Despite sweeping denials by the head of the Red Crescent in Ramallah, who described Israel’s allegation as “lies of the occupation,” officials in Israel from the Red Cross — the organization also sponsors the Red Crescent — admitted that they were shown information corroborating Israel’s allegations.

On Wednesday morning reserve soldiers at a roadblock on the road leading to the Kalandiya intersection from Nablus noticed a Red Crescent ambulance. The soldiers ordered the driver to stop, but he continued driving and was stopped only after he was pursued. The driver behaved strangely and after a short time admitted to the soldiers that an explosives belt was hidden inside the ambulance. The soldiers immediately took out a mother and her children who were also inside, and the woman was taken for questioning.

It turned out that the driver was a Tanzim activist wanted by the GSS. In his interrogation he admitted that he had agreed — for a sum — to bring the explosives belt in the ambulance and to bring it to Tanzim activists in Ramallah. The woman in the car was his sister-in-law and the explosives belt, comprised of 16 pipes and containing ten kilo of explosives, was hidden under the stretcher on which one of her children was lying. “The belt was ready for a terror attack. All that needed to be done was to hand it over to a suicide bomber,” a senior security source said, who also praised the soldiers’ conduct and their alertness.

Israeli security sources said that there has been information for several months on the use of Red Crescent workers to pass weapons and armed men in ambulances almost freely through IDF roadblocks, exploiting the fact that there are clear instructions to try not to hinder medical teams in the territories from operating.
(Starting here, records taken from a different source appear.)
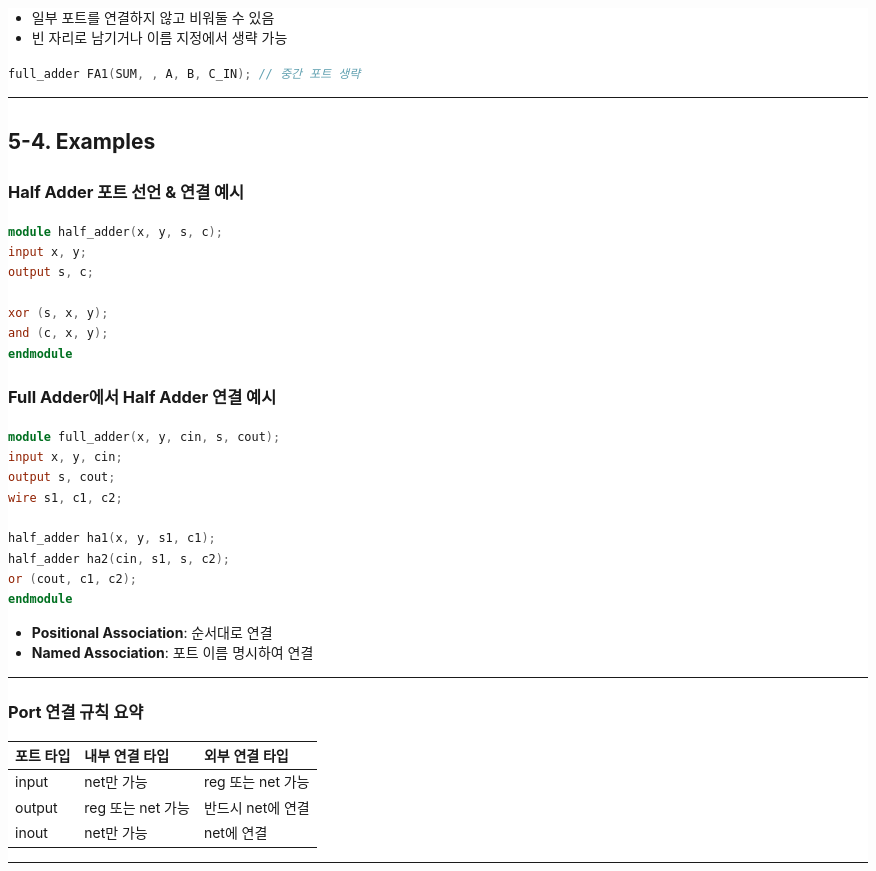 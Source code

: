 - 일부 포트를 연결하지 않고 비워둘 수 있음
- 빈 자리로 남기거나 이름 지정에서 생략 가능

```verilog
full_adder FA1(SUM, , A, B, C_IN); // 중간 포트 생략
```

---

## 5-4. Examples

### Half Adder 포트 선언 & 연결 예시

```verilog
module half_adder(x, y, s, c);
input x, y;
output s, c;

xor (s, x, y);
and (c, x, y);
endmodule
```

### Full Adder에서 Half Adder 연결 예시

```verilog
module full_adder(x, y, cin, s, cout);
input x, y, cin;
output s, cout;
wire s1, c1, c2;

half_adder ha1(x, y, s1, c1);
half_adder ha2(cin, s1, s, c2);
or (cout, c1, c2);
endmodule
```

- **Positional Association**: 순서대로 연결
- **Named Association**: 포트 이름 명시하여 연결

---

### Port 연결 규칙 요약

| 포트 타입 | 내부 연결 타입 | 외부 연결 타입 |
|:---|:---|:---|
| input | net만 가능 | reg 또는 net 가능 |
| output | reg 또는 net 가능 | 반드시 net에 연결 |
| inout | net만 가능 | net에 연결 |

---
Only a few months ago it was learned that a Red Crescent woman volunteer in Ramallah named Wafa Idris transported a very large bomb into Jerusalem in a Red Crescent ambulance. [… ] At the time, the Red Cross and the Red Crescent said there was no proof to Israel’s allegations. But the picture changed around on Wednesday and the Red Cross expressed great regret at the use made of the Red Crescent ambulance to smuggle an explosives belt from Ramallah.

Israeli security sources believe that Tanzim-Fatah leaders, including Marwan Barghouti, intended to give the belt to a suicide bomber from the El-Aksa Martyrs Brigades to carry out a terror attack inside Israel. This attack may have been scheduled to take place during Passover in Jerusalem.